Velodyne Digital Drive Series subwoofer in stereo



Hi, I've been very interested in running two subwoofers in stereo (diff. signals to each subwoofer); I've heard many people swear by this setup.

My next room for my system will be 14' x 14' x 18' high ceiling loft living room. My question is, will two DD10 be enough to fill the room with organ music and scare me out of my seat for movie tracks? Should I move up to two DD12s? Money is not really an issue, but I'd like to save wherever I can.

Any help would be appreciated. Thanks,
spacekadet
I owned a DD-12 in a room 18x20x8 with one wall of sliding glass doors. Quite the sub but I replaced it with a DD-18. No comparison (nor should there be because of the cost). The 18" sub is just super with anything I use it for... movies or stereo listening. My thoughts are if your even thinking of two (2x the dollars) get the DD-18. Its increadible. Move it around a bit in the room if you can (have help!), find the sweet spot and then utilize the software to tune it to the room. This is one great subwoofer!

Better yet get two!

By the way... Velodyne has a pass through for a second sub built in to their DD series.
Hi Sailfishben,

A single DD15 or DD18 would be nice but I'm really interested in running two subs in stereo. When I say stereo, I don't mean two subs daisy chained to each other receiving the same LFE signal, but two subs receiving different left and right channel signals.
My understanding is low frequency is basically non-directional so I'm wondering what the point is to use it in stereo? I know the sound stage created in my system has plenty of low end response and the low end seems to come from within the soundstage but certainly not from the corner of the room where the sub is actually located.
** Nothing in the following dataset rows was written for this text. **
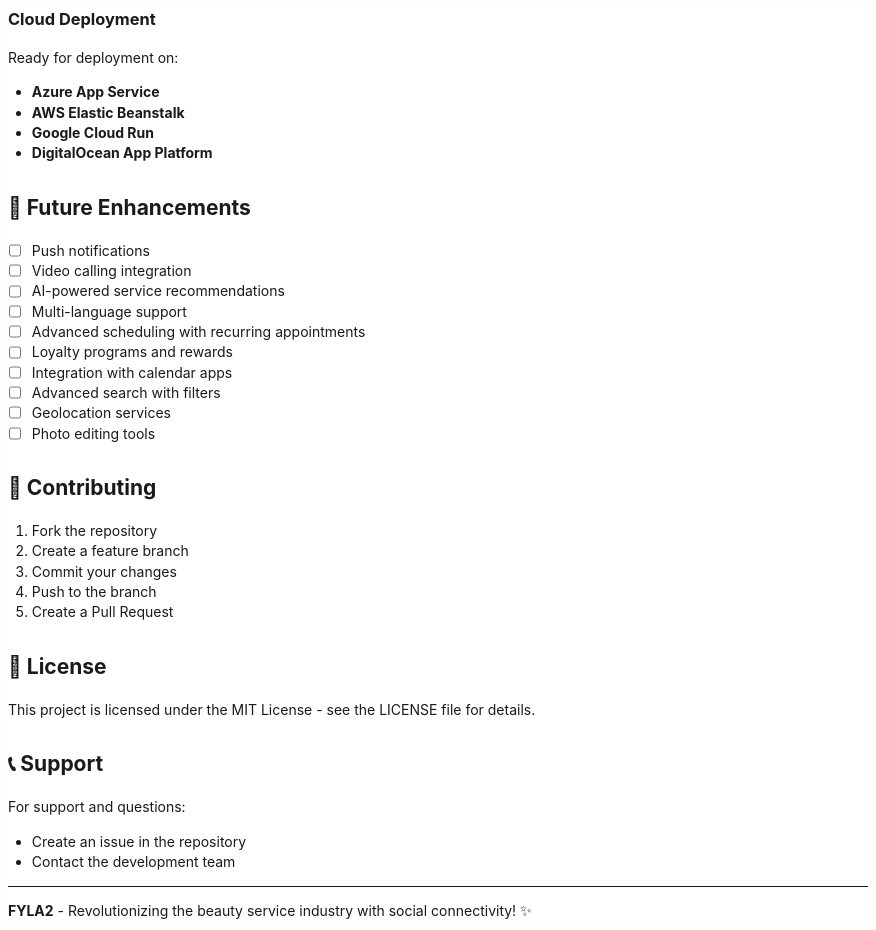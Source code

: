 ### Cloud Deployment
Ready for deployment on:
- **Azure App Service**
- **AWS Elastic Beanstalk**
- **Google Cloud Run**
- **DigitalOcean App Platform**

## 🔮 Future Enhancements

- [ ] Push notifications
- [ ] Video calling integration
- [ ] AI-powered service recommendations
- [ ] Multi-language support
- [ ] Advanced scheduling with recurring appointments
- [ ] Loyalty programs and rewards
- [ ] Integration with calendar apps
- [ ] Advanced search with filters
- [ ] Geolocation services
- [ ] Photo editing tools

## 🤝 Contributing

1. Fork the repository
2. Create a feature branch
3. Commit your changes
4. Push to the branch
5. Create a Pull Request

## 📄 License

This project is licensed under the MIT License - see the LICENSE file for details.

## 📞 Support

For support and questions:
- Create an issue in the repository
- Contact the development team

---

**FYLA2** - Revolutionizing the beauty service industry with social connectivity! ✨
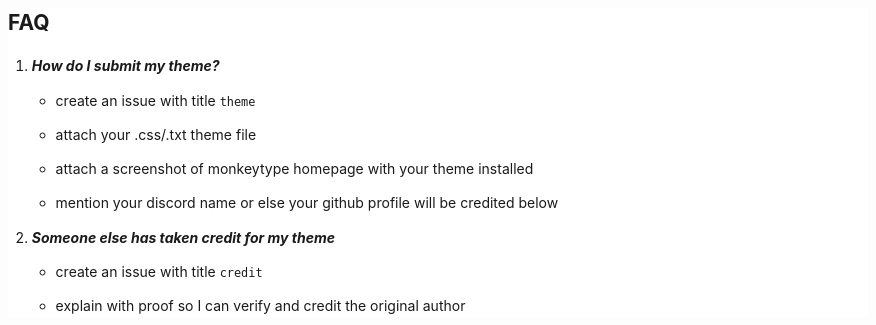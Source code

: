 ## FAQ

1. **_How do I submit my theme?_**
  
   - create an issue with title `theme`
    
   - attach your .css/.txt theme file
    
   - attach a screenshot of monkeytype homepage with your theme installed
    
   - mention your discord name or else your github profile will be credited below
    
2. **_Someone else has taken credit for my theme_**
  
   - create an issue with title `credit`
    
   - explain with proof so I can verify and credit the original author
Wouldn't you have to run the speaker cables to the sub and then to the speakers, creating some long runs not to mention great expense for extra cabling? Although I wonder if you couldn't just use the r/l tape output (assuming they are not used already) letting the sub's crossover do its work on the signal.

Hi Sailfishben,

Well, I have never personaly experienced two subwoofers setup receiveing separate stereo signals. But I've heard from people who say it makes a big difference.

I figured I'd buy couple of subwoofers to try it out and A/B test it w/ a single subwoofer, and then sell the extra subwoofer if there is no significant difference.

As for actually hooking up cables, my McIntosh C45 preamp is perfect. For stereo inputs, it can simultaneously provide THREE (two XLR balanced, one unbalanced) outputs. I connect the preamp to my amp via XLR connection and will use the other L & R XLR outputs for the subwoofers.